Thailand has two ethnic Thai Brahmin communities-Brahm Luang (Royal Brahmins) and Brahm Chao Baan (folk Brahmins). All ethnic Thai Brahmins are Buddhist by religions, who still worship Hindu deities. The Brahm Luang (Royal Brahmins) mainly perform royal ceremonies for the Thai King, including crowning of the king. They belong to the long family bloodline of Brahmins in Thailand, who originated from Tamil Nadu. The Brahm Chao Baan or folk Brahmins are the category of Brahmins who are not from a bloodline of priests. Generally, these Brahmins have a small knowledge about the rituals and ceremonies. The Devasathan is the centre of Brahmin activity in Thailand. This is where the Triyampawai ceremony is conducted, which is a Tamil Shaiva ritual. It was built more than 200 years ago.
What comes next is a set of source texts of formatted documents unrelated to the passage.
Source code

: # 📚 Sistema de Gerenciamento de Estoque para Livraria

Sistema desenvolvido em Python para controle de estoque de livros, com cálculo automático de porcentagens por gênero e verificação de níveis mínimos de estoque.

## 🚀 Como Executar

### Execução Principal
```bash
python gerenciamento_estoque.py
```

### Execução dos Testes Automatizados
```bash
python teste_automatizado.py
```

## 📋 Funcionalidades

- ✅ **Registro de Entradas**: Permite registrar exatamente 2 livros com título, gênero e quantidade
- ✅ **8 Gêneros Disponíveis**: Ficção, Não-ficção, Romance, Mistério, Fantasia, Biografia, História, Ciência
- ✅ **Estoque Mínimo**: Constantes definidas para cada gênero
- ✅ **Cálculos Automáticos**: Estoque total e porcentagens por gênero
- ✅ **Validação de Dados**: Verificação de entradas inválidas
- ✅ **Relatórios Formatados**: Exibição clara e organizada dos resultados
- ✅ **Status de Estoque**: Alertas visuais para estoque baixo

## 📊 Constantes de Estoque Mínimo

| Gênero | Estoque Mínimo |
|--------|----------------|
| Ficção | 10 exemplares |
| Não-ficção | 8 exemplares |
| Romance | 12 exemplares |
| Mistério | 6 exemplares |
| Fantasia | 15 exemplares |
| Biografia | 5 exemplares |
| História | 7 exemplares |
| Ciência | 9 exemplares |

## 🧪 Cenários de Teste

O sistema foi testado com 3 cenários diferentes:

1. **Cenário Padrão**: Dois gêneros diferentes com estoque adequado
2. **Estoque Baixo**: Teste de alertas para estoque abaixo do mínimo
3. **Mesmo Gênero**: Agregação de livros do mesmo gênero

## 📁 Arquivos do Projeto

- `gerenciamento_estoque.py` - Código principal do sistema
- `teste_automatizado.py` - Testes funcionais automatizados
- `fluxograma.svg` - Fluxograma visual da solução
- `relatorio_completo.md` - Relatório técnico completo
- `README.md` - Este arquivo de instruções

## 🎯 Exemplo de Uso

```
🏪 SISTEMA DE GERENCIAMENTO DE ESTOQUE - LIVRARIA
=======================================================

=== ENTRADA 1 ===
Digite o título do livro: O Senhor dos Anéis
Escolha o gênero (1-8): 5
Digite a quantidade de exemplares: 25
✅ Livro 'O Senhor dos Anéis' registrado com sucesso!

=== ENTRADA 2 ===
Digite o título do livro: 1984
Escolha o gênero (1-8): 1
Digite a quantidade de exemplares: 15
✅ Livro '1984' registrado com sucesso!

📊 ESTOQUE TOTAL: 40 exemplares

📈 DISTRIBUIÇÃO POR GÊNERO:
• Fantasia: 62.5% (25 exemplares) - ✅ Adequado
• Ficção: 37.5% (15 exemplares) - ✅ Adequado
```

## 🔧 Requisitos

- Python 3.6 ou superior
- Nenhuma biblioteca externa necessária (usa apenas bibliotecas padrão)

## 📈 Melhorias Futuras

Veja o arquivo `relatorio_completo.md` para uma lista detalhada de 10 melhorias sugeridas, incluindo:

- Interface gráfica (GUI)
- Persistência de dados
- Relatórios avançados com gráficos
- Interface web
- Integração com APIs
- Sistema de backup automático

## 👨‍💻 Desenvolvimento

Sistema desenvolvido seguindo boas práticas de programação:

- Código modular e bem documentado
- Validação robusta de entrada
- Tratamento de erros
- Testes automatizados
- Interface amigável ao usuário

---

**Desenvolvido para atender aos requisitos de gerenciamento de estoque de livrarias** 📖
Apart from this there are also Indian Brahmins from India who migrated to Thailand more recently.

Though it is believed that the Brahmins serving the court and residing at the Devasathan temple come from Rameswaram, Tamil Nadu, Prince historian Damrong Rajanubhab has mentioned about three kind of Brahmins, from Nakhon Si Thammarat, from Phatthalung, and those who originated from Cambodia.